According to the latest report from Global Energy Monitor and its partners, global coal capacity increased by 2% in 2023. China was responsible for two-thirds of this growth, marking a significant contribution, while a slight increase was also noted in other parts of the world for the first time since 2019, as detailed in the annual survey of the global coal fleet.
The report highlights South Africa as a critical example due to its substantial dependence on coal, which makes up approximately 80% of its energy mix. The country’s older coal plants, many exceeding 40 years of age, present significant operational and financial challenges, leading to frequent breakdowns and interruptions in power supply.
It is most concerning that despite ongoing discussions and new commitments to phase out coal, the year 2023 saw the least amount of coal capacity retired in over a decade, indicating a slow progress in the global shift away from fossil fuels.
“Boom and Bust” is an annual survey by Global Energy Monitor (GEM) that provides an analysis of the global coal fleet, focusing on key trends in coal power capacity and its developmental stages, including planned retirements. The report draws on data from the Global Coal Plant Tracker, an essential international reference tool, to assess the status of the global phase-out of coal power and measure progress towards achieving global climate targets.
Key Points:
- Data Source and Reliability: The data for the report comes from GEM’s Global Coal Plant Tracker, a comprehensive online database updated biannually. This tracker is instrumental in mapping all known coal-fired generating units and new proposals since January 1, 2010, for units larger than 30 MW.
- Global Trends and Capacity Increases: The report highlights that global operating coal capacity grew by 2% in 2023, with a net increase of 48.4 GW — the highest since 2016 — despite 21.1 GW of coal power being retired. This resulted in a global total coal capacity of 2,130 GW.
- Regional Variations: While globally the capacity has increased, the report notes a significant geographic disparity. Additions in China have driven the recent surge in coal power capacity, contrasting with trends outside of China where more capacity has been retired than added until 2023.
- Capacity Additions and Retirements: The year saw 69.5 GW of new coal power commissioned and 21.1 GW retired, leading to a net annual increase of 48.4 GW. This was the largest net increase in capacity since 2016.
- Geographical Contributions: While China significantly boosted the global coal capacity, countries like Indonesia, India, and Vietnam also added new capacity. Conversely, the U.S. and Europe saw reduced retirements, contributing to the overall increase in coal capacity.

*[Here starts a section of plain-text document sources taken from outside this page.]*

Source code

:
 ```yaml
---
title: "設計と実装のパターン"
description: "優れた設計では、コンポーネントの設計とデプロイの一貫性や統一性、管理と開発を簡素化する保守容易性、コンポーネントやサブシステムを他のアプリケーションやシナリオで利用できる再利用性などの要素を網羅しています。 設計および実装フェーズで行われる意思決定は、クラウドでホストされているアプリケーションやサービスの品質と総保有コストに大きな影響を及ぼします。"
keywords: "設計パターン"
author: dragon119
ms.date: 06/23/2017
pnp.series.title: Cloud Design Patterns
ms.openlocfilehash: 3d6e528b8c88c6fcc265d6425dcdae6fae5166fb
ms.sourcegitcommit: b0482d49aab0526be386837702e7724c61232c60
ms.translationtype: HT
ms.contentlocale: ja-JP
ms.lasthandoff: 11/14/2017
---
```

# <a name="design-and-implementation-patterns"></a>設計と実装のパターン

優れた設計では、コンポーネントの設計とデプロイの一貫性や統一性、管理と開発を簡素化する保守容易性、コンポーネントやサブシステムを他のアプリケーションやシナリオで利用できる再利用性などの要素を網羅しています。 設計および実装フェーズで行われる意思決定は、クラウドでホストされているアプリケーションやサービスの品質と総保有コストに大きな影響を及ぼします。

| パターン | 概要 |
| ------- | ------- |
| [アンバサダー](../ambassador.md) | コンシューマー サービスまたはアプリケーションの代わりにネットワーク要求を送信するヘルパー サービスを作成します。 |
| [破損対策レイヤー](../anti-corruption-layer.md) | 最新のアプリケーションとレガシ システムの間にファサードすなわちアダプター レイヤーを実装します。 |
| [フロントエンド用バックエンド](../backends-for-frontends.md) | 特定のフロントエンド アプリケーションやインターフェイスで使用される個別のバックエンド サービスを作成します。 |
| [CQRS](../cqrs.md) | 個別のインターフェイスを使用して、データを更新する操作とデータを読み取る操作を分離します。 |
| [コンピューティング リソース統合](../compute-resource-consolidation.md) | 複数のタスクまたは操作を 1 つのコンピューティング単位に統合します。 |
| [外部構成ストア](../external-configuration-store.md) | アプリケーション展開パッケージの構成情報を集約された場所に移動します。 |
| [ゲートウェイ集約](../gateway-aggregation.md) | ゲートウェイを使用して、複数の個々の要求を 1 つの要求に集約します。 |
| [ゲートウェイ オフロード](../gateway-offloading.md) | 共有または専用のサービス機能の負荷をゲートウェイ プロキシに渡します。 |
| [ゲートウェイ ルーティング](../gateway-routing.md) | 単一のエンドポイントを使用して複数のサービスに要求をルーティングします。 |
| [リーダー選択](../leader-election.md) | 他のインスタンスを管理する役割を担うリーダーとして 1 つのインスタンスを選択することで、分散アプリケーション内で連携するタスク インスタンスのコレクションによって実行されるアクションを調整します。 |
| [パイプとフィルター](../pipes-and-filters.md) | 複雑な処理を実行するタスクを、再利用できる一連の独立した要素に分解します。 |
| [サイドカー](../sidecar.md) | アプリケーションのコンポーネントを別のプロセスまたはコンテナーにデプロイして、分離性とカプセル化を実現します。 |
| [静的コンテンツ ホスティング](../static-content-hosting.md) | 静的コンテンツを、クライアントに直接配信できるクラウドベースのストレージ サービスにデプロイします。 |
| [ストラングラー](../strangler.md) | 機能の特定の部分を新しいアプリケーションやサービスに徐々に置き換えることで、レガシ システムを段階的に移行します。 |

- Future Projections: Despite the growth in 2023, projections suggest this may be temporary. Increased retirements expected in the U.S. and Europe could reverse the recent trend. Moreover, if China adheres to its goal of closing 30 GW by 2025, the surge in coal capacity might be further mitigated.
- Implications for Climate Goals: The report cautions that the persistence of coal expansion poses risks to achieving the Paris Agreement targets. It emphasizes the need for accelerated retirement of existing coal plants and reconsideration of plans for new ones to ensure a swift transition to cleaner energy.
Future Outlook and Challenges: Despite some positive developments like 21 consecutive days without load-shedding as of April 2024, South Africa faces challenges with its coal fleet failing to meet energy availability targets. Plans for decommissioning coal plants are on hold, highlighting the ongoing dependence on coal and the challenges in transitioning to renewable energy.